[Stored data]
----------

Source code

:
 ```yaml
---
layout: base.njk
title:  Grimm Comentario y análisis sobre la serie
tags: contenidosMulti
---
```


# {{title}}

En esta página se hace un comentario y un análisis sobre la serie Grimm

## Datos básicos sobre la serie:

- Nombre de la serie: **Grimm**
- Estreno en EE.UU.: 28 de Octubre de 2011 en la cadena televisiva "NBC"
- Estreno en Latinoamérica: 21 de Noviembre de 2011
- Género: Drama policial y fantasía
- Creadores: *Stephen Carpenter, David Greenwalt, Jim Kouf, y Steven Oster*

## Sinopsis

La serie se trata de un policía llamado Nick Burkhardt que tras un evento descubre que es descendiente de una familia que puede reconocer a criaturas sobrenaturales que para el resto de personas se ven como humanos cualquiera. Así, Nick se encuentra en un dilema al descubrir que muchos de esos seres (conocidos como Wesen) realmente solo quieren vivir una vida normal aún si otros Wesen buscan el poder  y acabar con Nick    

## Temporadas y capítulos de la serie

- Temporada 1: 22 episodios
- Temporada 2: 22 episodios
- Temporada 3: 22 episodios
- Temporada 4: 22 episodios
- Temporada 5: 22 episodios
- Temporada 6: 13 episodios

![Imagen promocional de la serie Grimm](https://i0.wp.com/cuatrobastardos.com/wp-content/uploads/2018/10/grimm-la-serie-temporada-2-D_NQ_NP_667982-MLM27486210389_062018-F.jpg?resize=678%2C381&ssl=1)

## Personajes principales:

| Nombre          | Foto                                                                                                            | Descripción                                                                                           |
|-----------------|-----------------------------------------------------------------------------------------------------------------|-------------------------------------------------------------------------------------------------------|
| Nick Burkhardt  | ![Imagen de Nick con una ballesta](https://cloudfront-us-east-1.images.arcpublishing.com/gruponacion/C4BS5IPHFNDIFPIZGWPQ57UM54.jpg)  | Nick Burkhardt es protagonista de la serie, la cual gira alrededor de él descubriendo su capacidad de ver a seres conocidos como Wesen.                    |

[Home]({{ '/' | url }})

----------

WHAT YOU SHOULD DO:
Quote the records above exactly, from the first line through the line containing "- Estreno en EE.UU.: 28", and nothing more.

EXERCISE SOLUTION:
Source code

:
 ```yaml
---
layout: base.njk
title:  Grimm Comentario y análisis sobre la serie
tags: contenidosMulti
---
```


# {{title}}

En esta página se hace un comentario y un análisis sobre la serie Grimm

## Datos básicos sobre la serie:

- Nombre de la serie: **Grimm**
- Estreno en EE.UU.: 28 de Octubre de 2011 en la cadena televisiva "NBC"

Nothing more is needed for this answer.